EXERCISE OBJECTIVE: Among the entries below, only the lines starting at the one with "- **AI Orientation" and ending at the one with "for detailed inspection", both included, are to be printed exactly.

Stored data:
********************
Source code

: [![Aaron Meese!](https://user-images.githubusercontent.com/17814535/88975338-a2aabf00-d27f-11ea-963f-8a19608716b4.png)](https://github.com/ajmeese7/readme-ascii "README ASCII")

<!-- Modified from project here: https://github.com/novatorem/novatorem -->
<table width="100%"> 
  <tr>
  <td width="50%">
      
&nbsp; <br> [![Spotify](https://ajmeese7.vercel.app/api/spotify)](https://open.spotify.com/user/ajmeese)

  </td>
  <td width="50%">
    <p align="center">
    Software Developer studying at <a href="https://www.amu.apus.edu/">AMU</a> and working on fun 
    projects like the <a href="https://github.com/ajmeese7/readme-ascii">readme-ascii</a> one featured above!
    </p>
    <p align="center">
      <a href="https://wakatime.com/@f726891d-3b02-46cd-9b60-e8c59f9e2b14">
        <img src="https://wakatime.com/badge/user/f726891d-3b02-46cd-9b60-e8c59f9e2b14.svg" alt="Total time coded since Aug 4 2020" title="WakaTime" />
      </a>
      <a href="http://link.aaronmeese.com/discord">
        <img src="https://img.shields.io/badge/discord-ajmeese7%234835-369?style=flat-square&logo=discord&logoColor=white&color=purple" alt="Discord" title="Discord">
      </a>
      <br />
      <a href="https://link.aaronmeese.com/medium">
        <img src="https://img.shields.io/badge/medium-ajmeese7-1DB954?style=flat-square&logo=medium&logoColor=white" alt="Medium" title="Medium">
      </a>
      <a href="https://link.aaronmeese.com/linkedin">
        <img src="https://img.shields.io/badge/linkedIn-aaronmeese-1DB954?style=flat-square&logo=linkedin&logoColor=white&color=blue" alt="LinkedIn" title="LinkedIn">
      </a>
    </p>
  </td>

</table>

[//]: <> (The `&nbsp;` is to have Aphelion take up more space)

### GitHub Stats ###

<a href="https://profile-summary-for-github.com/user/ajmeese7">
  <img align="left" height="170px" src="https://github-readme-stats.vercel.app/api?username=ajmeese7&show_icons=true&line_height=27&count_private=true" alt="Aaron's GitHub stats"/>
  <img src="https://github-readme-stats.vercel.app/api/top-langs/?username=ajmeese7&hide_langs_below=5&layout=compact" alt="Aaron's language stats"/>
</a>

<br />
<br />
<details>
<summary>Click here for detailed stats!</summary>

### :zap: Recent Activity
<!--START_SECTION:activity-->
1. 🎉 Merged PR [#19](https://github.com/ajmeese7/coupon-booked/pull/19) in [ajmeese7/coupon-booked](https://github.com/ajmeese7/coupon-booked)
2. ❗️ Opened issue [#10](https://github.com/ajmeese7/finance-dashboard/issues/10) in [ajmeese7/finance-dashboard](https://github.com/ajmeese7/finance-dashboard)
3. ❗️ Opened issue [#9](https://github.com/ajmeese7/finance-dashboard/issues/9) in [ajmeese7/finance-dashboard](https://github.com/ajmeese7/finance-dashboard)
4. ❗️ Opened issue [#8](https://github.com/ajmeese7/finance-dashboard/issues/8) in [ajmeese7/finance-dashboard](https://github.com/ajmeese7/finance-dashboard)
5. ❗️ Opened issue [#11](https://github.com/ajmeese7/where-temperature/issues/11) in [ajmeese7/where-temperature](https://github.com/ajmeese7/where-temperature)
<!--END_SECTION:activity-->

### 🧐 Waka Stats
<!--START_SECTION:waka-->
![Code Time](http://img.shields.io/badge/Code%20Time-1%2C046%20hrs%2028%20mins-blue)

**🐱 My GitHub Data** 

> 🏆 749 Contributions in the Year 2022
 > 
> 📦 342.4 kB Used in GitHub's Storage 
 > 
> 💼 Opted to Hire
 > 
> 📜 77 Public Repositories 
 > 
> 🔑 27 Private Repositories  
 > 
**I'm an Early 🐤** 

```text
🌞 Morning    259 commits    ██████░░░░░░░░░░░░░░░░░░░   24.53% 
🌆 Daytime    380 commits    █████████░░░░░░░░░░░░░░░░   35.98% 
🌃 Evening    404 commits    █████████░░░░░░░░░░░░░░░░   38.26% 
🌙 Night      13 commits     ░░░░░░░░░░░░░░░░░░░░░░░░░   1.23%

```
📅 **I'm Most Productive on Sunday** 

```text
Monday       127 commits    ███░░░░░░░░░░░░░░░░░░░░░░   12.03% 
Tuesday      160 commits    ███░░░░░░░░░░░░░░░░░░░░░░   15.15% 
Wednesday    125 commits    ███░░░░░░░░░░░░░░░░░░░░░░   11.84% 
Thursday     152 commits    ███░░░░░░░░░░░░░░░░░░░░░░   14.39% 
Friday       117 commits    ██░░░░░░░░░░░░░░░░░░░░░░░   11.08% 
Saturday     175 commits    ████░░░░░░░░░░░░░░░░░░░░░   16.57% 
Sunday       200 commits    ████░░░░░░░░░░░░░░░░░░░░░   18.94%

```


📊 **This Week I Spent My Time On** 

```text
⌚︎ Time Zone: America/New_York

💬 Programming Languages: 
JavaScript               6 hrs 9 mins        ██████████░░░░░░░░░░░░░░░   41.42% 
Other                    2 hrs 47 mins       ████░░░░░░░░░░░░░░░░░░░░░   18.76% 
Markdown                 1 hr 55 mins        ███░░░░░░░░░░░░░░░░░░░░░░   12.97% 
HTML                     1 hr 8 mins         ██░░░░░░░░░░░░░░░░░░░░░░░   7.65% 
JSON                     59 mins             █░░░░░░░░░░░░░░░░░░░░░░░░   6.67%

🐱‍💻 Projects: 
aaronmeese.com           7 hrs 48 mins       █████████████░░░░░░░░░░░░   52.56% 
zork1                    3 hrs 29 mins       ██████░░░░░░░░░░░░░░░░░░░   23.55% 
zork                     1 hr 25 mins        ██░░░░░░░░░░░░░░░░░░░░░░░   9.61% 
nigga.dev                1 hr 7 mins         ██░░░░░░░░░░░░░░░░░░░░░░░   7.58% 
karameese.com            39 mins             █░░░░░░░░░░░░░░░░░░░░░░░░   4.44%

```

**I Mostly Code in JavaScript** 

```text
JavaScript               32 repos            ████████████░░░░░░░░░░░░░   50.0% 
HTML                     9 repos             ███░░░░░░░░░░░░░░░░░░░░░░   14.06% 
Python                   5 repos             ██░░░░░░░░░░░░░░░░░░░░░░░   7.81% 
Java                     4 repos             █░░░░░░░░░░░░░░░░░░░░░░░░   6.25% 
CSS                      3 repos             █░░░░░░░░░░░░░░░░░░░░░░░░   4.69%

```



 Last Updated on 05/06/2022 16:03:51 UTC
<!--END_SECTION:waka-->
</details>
********************
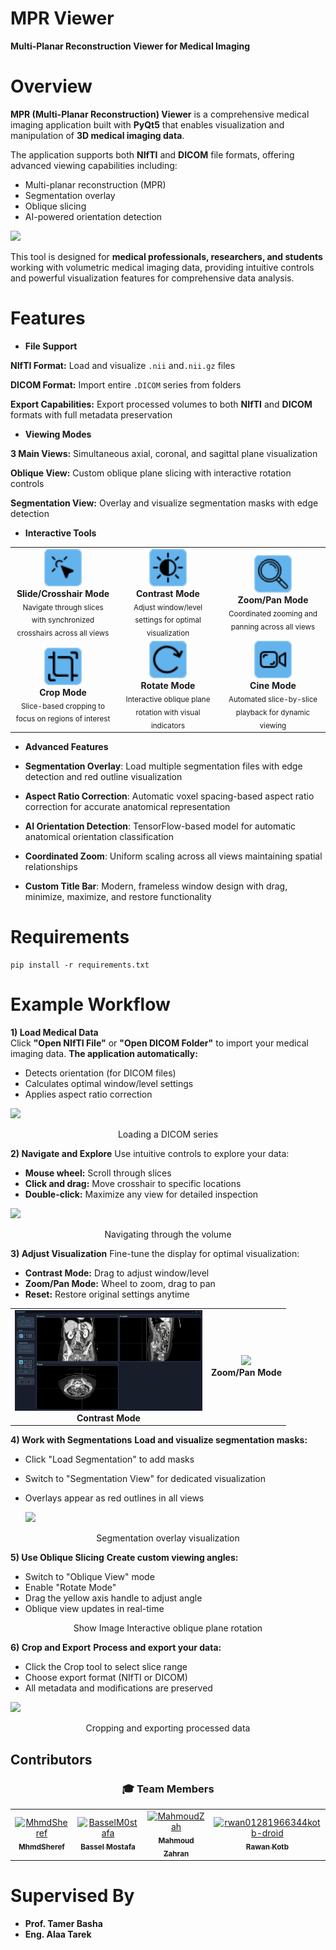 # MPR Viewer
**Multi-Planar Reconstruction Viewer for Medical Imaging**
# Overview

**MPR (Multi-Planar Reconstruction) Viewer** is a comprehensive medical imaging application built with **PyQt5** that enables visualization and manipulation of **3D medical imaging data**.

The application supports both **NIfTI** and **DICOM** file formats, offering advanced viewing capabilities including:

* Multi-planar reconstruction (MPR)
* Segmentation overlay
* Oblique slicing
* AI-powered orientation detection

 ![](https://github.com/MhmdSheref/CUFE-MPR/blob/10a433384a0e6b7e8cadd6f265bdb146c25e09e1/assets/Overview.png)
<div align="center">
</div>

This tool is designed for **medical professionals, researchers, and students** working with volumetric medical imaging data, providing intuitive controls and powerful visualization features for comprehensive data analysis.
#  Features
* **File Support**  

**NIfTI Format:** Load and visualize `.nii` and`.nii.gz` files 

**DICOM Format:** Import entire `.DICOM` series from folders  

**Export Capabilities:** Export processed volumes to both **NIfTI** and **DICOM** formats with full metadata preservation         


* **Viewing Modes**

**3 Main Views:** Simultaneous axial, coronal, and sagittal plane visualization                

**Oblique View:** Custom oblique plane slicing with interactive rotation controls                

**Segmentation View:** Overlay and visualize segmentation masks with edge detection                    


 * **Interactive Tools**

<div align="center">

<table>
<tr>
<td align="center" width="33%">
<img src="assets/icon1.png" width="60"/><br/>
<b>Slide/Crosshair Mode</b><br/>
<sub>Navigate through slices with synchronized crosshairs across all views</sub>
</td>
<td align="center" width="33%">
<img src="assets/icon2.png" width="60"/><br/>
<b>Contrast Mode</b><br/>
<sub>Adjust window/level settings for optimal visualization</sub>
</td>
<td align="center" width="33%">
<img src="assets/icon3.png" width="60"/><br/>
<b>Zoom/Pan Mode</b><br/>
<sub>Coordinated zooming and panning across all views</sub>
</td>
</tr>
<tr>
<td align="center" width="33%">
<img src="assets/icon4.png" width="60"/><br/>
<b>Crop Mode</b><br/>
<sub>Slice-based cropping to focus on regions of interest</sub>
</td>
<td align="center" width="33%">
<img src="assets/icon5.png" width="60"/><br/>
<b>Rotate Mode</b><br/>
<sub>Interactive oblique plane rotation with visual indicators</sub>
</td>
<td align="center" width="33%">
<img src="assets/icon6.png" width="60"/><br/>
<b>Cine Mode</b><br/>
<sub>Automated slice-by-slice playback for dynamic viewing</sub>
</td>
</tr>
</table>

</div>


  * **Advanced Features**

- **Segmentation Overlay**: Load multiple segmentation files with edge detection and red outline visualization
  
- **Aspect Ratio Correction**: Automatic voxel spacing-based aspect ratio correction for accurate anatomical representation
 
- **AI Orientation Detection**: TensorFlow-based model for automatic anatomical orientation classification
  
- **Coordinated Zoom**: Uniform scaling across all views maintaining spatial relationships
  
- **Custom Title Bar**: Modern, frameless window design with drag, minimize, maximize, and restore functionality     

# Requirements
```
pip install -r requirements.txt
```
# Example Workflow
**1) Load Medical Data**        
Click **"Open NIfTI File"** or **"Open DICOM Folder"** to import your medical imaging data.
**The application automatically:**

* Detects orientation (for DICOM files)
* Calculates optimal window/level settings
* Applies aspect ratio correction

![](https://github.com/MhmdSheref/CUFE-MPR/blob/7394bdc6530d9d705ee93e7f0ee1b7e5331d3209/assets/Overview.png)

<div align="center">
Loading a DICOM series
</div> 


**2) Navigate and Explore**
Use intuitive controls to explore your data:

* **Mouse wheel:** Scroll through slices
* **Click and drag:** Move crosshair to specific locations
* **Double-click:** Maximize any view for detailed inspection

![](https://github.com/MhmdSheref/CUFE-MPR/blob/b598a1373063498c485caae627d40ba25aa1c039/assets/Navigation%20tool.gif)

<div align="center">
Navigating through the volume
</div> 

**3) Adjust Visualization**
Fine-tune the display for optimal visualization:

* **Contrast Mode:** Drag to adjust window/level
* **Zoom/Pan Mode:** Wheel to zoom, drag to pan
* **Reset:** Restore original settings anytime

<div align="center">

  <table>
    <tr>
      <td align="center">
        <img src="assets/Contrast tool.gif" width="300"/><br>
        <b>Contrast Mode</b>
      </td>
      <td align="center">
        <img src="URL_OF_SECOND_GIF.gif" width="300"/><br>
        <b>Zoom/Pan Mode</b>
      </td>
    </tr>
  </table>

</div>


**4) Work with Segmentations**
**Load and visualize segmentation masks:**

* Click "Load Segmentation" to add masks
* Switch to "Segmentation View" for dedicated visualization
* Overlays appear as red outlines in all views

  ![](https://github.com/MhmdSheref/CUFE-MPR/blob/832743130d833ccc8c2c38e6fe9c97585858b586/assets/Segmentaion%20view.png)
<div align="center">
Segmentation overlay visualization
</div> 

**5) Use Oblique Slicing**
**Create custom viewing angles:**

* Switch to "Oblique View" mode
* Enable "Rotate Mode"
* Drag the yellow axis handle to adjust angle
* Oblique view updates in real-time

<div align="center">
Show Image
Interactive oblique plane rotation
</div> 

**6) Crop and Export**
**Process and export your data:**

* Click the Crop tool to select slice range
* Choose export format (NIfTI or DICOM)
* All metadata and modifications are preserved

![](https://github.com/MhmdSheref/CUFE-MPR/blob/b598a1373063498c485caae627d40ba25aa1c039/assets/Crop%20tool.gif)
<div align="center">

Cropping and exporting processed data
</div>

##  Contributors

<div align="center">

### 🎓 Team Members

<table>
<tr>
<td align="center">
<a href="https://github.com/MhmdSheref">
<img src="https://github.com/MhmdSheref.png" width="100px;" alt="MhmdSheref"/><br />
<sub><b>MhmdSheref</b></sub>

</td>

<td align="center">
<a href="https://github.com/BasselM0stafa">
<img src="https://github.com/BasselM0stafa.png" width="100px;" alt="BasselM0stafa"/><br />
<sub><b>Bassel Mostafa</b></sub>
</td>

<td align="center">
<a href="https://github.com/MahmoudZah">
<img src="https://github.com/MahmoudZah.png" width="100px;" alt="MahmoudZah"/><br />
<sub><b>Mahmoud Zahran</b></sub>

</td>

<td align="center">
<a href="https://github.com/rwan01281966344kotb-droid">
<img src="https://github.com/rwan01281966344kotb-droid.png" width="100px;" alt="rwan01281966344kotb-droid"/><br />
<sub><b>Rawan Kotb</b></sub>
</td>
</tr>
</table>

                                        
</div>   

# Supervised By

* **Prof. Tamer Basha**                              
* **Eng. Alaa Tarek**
********************
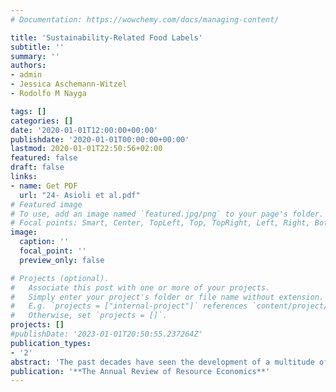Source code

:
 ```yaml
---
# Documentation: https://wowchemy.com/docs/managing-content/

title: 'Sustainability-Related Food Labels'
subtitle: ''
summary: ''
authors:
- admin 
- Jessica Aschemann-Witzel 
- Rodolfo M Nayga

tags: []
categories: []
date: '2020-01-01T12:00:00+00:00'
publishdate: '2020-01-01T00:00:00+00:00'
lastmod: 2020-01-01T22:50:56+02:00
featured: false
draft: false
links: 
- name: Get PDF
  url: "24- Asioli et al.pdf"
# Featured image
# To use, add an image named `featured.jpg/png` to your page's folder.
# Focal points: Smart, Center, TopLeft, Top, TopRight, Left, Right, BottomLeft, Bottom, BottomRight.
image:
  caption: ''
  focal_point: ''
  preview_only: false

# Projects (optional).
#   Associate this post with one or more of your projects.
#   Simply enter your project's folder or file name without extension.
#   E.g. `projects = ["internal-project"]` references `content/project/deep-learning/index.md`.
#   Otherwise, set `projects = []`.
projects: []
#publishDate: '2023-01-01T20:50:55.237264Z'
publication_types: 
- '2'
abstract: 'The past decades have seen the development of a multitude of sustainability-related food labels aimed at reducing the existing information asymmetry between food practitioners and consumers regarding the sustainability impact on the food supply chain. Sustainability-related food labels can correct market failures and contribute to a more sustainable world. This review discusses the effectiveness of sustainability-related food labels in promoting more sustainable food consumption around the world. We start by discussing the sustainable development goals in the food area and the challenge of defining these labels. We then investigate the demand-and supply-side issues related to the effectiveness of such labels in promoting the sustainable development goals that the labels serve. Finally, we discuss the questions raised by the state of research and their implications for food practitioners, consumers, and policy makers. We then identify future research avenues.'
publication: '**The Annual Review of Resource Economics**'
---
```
********************
EXERCISE ANSWER:
- **AI Orientation Detection**: TensorFlow-based model for automatic anatomical orientation classification
  
- **Coordinated Zoom**: Uniform scaling across all views maintaining spatial relationships
  
- **Custom Title Bar**: Modern, frameless window design with drag, minimize, maximize, and restore functionality     

# Requirements
```
pip install -r requirements.txt
```
# Example Workflow
**1) Load Medical Data**        
Click **"Open NIfTI File"** or **"Open DICOM Folder"** to import your medical imaging data.
**The application automatically:**

* Detects orientation (for DICOM files)
* Calculates optimal window/level settings
* Applies aspect ratio correction

![](https://github.com/MhmdSheref/CUFE-MPR/blob/7394bdc6530d9d705ee93e7f0ee1b7e5331d3209/assets/Overview.png)

<div align="center">
Loading a DICOM series
</div> 


**2) Navigate and Explore**
Use intuitive controls to explore your data:

* **Mouse wheel:** Scroll through slices
* **Click and drag:** Move crosshair to specific locations
* **Double-click:** Maximize any view for detailed inspection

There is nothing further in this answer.